[Records from a data collection]
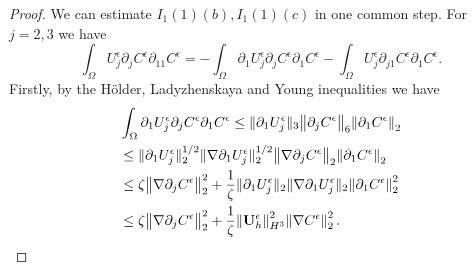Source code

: \documentclass[11pt, a4paper]{article}
\begin{document}
\begin{proof}
We can estimate $I_1(1)(b), I_1(1)(c)$ in one common step. For $j = 2,3$ we have
$$ \int_\Omega U_j^\epsilon \partial_j C^\epsilon \partial_{11} C^\epsilon = - \int_\Omega \partial_1 U_j^\epsilon \partial_j C^\epsilon \partial_1 C^\epsilon - \int_\Omega U_j^\epsilon \partial_{j1} C^\epsilon \partial_1 C^\epsilon.$$
Firstly, by the H\"older, Ladyzhenskaya and Young inequalities we have
\begin{equation}
\begin{split}
& \int_\Omega \partial_1 U_j^\epsilon \partial_j C^\epsilon \partial_1 C^\epsilon \leq \| \partial_1 U_j^\epsilon \| _3 \norm{\partial_j C^\epsilon}_6 \norm{\partial_1 C^\epsilon}_2 \\
& \leq \| \partial_1 U_j^\epsilon \|_2^{1/2} \|\nabla \partial_1 U_j^\epsilon \|_2^{1/2} \norm{\nabla \partial_j C^\epsilon}_2 \norm{\partial_1 C^\epsilon}_2 \\
& \leq \zeta \norm{\nabla \partial_j C^\epsilon}_2^2 + \frac{1}{\zeta} \| \partial_1 U_j^\epsilon \|_2 \|\nabla \partial_1 U_j^\epsilon \|_2 \norm{\partial_1 C^\epsilon}_2^2 \\
& \leq \zeta \norm{\nabla \partial_j C^\epsilon}_2^2 + \frac{1}{\zeta} \norm{\mathbf{U}_h^\epsilon}_{H^3}^2 \norm{\nabla C^\epsilon}_2^2.
\end{split}
\end{equation}


\end{proof}
\end{document}
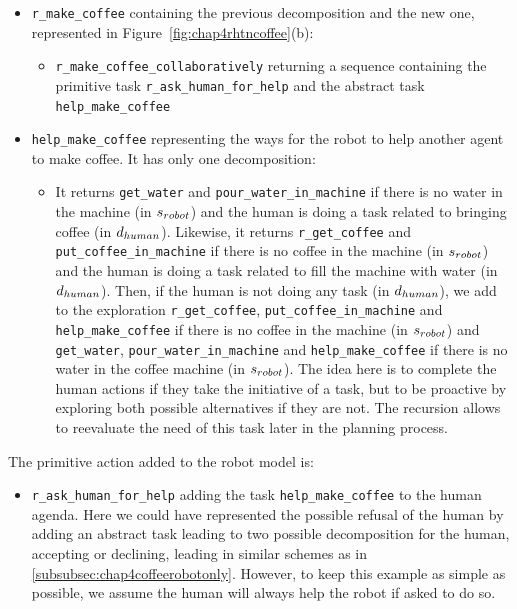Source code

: \documentclass[a4paper,11pt,twoside]{StyleThese}
\begin{document}
\begin{itemize}
\item \verb'r_make_coffee' containing the previous decomposition and the new one, represented in Figure~\ref{fig:chap4rhtncoffee}(b):
	\begin{itemize}
	\item \verb'r_make_coffee_collaboratively' returning a sequence containing the primitive task \verb'r_ask_human_for_help' and the abstract task \verb'help_make_coffee'
	\end{itemize}
\item \verb'help_make_coffee' representing the ways for the robot to help another agent to make coffee. It has only one decomposition:
	\begin{itemize}
	\item It returns \verb'get_water' and \verb'pour_water_in_machine' if there is no water in the machine (in $s_{robot}$) and the human is doing a task related to bringing coffee (in $d_{human}$). Likewise, it returns \verb'r_get_coffee' and \verb'put_coffee_in_machine' if there is no coffee in the machine (in $s_{robot}$) and the human is doing a task related to fill the machine with water (in $d_{human}$). Then, if the human is not doing any task (in $d_{human}$), we add to the exploration \verb'r_get_coffee', \verb'put_coffee_in_machine' and \verb'help_make_coffee' if there is no coffee in the machine (in $s_{robot}$) and \verb'get_water', \verb'pour_water_in_machine' and \verb'help_make_coffee' if there is no water in the coffee machine (in $s_{robot}$). The idea here is to complete the human actions if they take the initiative of a task, but to be proactive by exploring both possible alternatives if they are not. The recursion allows to reevaluate the need of this task later in the planning process.
	\end{itemize}
\end{itemize}

The primitive action added to the robot model is:
\begin{itemize}
\item \verb'r_ask_human_for_help' adding the task \verb'help_make_coffee' to the human agenda. Here we could have represented the possible refusal of the human by adding an abstract task leading to two possible decomposition for the human, accepting or declining, leading in similar schemes as in \ref{subsubsec:chap4coffeerobotonly}. However, to keep this example as simple as possible, we assume the human will always help the robot if asked to do so.
\end{itemize}
\end{document}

- What you need to do -
In the copy, omit the pictures and reproduce every entry exactly.

- Answer to this task -
Source code

: \documentclass[11pt, a4paper]{article}
\begin{document}
\begin{proof}
We can estimate $I_1(1)(b), I_1(1)(c)$ in one common step. For $j = 2,3$ we have
$$ \int_\Omega U_j^\epsilon \partial_j C^\epsilon \partial_{11} C^\epsilon = - \int_\Omega \partial_1 U_j^\epsilon \partial_j C^\epsilon \partial_1 C^\epsilon - \int_\Omega U_j^\epsilon \partial_{j1} C^\epsilon \partial_1 C^\epsilon.$$
Firstly, by the H\"older, Ladyzhenskaya and Young inequalities we have
\begin{equation}
\begin{split}
& \int_\Omega \partial_1 U_j^\epsilon \partial_j C^\epsilon \partial_1 C^\epsilon \leq \| \partial_1 U_j^\epsilon \| _3 \norm{\partial_j C^\epsilon}_6 \norm{\partial_1 C^\epsilon}_2 \\
& \leq \| \partial_1 U_j^\epsilon \|_2^{1/2} \|\nabla \partial_1 U_j^\epsilon \|_2^{1/2} \norm{\nabla \partial_j C^\epsilon}_2 \norm{\partial_1 C^\epsilon}_2 \\
& \leq \zeta \norm{\nabla \partial_j C^\epsilon}_2^2 + \frac{1}{\zeta} \| \partial_1 U_j^\epsilon \|_2 \|\nabla \partial_1 U_j^\epsilon \|_2 \norm{\partial_1 C^\epsilon}_2^2 \\
& \leq \zeta \norm{\nabla \partial_j C^\epsilon}_2^2 + \frac{1}{\zeta} \norm{\mathbf{U}_h^\epsilon}_{H^3}^2 \norm{\nabla C^\epsilon}_2^2.
\end{split}
\end{equation}


\end{proof}
\end{document}
Source code

: \documentclass[a4paper,11pt,twoside]{StyleThese}
\begin{document}
\begin{itemize}
\item \verb'r_make_coffee' containing the previous decomposition and the new one, represented in Figure~\ref{fig:chap4rhtncoffee}(b):
	\begin{itemize}
	\item \verb'r_make_coffee_collaboratively' returning a sequence containing the primitive task \verb'r_ask_human_for_help' and the abstract task \verb'help_make_coffee'
	\end{itemize}
\item \verb'help_make_coffee' representing the ways for the robot to help another agent to make coffee. It has only one decomposition:
	\begin{itemize}
	\item It returns \verb'get_water' and \verb'pour_water_in_machine' if there is no water in the machine (in $s_{robot}$) and the human is doing a task related to bringing coffee (in $d_{human}$). Likewise, it returns \verb'r_get_coffee' and \verb'put_coffee_in_machine' if there is no coffee in the machine (in $s_{robot}$) and the human is doing a task related to fill the machine with water (in $d_{human}$). Then, if the human is not doing any task (in $d_{human}$), we add to the exploration \verb'r_get_coffee', \verb'put_coffee_in_machine' and \verb'help_make_coffee' if there is no coffee in the machine (in $s_{robot}$) and \verb'get_water', \verb'pour_water_in_machine' and \verb'help_make_coffee' if there is no water in the coffee machine (in $s_{robot}$). The idea here is to complete the human actions if they take the initiative of a task, but to be proactive by exploring both possible alternatives if they are not. The recursion allows to reevaluate the need of this task later in the planning process.
	\end{itemize}
\end{itemize}

The primitive action added to the robot model is:
\begin{itemize}
\item \verb'r_ask_human_for_help' adding the task \verb'help_make_coffee' to the human agenda. Here we could have represented the possible refusal of the human by adding an abstract task leading to two possible decomposition for the human, accepting or declining, leading in similar schemes as in \ref{subsubsec:chap4coffeerobotonly}. However, to keep this example as simple as possible, we assume the human will always help the robot if asked to do so.
\end{itemize}
\end{document}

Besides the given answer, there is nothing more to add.